### Data records
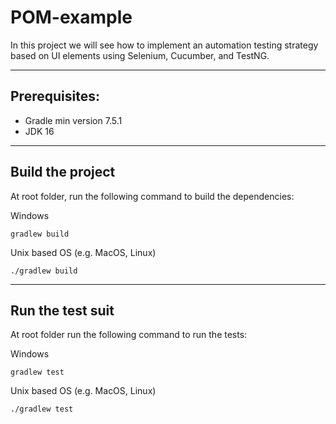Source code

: # POM-example

In this project we will see how to implement an automation testing strategy based on UI elements using Selenium, Cucumber, and TestNG.
_____

## Prerequisites:

* Gradle min version 7.5.1
* JDK 16

_____

## Build the project

At root folder, run the following command to build the dependencies:

Windows
```
gradlew build
```

Unix based OS (e.g. MacOS, Linux)
```
./gradlew build
```

_____

## Run the test suit

At root folder run the following command to run the tests:

Windows
```
gradlew test
```

Unix based OS (e.g. MacOS, Linux)
```
./gradlew test
```

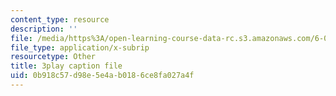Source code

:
 ```yaml
---
content_type: resource
description: ''
file: /media/https%3A/open-learning-course-data-rc.s3.amazonaws.com/6-042j-mathematics-for-computer-science-spring-2015/0b918c57d98e5e4ab0186ce8fa027a4f_et3FOZdI6pk.vtt
file_type: application/x-subrip
resourcetype: Other
title: 3play caption file
uid: 0b918c57-d98e-5e4a-b018-6ce8fa027a4f
---
```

### Aim of the exercise
Show every line in the entries where the string "project" occurs.

### Response
In this project we will see how to implement an automation testing strategy based on UI elements using Selenium, Cucumber, and TestNG.
## Build the project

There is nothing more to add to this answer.